Given data:
##############################

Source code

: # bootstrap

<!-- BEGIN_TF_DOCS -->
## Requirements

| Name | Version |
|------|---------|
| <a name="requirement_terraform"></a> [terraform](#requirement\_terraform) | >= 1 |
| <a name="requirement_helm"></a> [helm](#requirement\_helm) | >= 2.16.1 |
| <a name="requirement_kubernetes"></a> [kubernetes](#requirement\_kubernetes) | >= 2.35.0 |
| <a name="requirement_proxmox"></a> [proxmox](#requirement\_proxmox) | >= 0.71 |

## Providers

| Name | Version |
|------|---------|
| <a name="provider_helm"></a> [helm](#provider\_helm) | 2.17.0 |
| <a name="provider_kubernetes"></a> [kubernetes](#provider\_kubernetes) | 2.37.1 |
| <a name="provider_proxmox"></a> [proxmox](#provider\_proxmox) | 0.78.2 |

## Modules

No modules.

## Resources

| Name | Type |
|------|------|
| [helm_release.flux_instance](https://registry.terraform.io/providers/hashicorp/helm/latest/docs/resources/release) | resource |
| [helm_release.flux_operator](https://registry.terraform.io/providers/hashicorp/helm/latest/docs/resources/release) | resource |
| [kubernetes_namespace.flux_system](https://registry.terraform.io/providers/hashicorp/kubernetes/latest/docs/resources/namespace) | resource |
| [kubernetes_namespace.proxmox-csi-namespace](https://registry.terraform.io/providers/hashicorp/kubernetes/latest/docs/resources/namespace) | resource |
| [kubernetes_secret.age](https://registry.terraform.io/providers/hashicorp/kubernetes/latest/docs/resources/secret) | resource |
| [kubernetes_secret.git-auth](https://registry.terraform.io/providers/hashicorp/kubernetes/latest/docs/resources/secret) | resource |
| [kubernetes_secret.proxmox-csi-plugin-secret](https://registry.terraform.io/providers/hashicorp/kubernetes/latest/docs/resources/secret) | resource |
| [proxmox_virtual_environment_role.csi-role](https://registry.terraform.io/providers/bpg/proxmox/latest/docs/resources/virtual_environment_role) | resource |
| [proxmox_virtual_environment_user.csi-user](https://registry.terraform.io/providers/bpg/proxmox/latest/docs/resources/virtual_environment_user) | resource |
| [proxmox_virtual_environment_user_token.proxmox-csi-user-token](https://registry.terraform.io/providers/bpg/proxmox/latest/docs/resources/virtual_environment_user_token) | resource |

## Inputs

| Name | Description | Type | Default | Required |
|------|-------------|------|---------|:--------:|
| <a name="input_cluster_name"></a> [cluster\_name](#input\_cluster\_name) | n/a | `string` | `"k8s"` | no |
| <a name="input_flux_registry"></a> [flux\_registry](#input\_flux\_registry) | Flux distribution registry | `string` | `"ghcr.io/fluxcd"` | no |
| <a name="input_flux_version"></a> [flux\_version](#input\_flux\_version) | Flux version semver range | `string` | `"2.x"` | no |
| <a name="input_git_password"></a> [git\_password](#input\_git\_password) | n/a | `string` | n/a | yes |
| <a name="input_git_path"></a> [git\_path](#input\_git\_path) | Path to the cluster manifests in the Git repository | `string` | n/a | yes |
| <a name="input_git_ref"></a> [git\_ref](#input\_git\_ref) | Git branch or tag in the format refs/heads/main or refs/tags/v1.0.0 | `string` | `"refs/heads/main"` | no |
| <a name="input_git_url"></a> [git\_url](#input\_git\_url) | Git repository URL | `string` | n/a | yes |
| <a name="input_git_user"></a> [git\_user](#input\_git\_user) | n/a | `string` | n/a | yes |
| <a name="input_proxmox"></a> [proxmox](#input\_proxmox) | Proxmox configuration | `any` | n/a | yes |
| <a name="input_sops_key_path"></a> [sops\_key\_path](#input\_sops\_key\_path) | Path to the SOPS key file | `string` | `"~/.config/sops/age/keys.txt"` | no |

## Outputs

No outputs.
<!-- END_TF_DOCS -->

##############################

The task:
Only a number should come back: the count of lines above that include "namespace".

Result:
2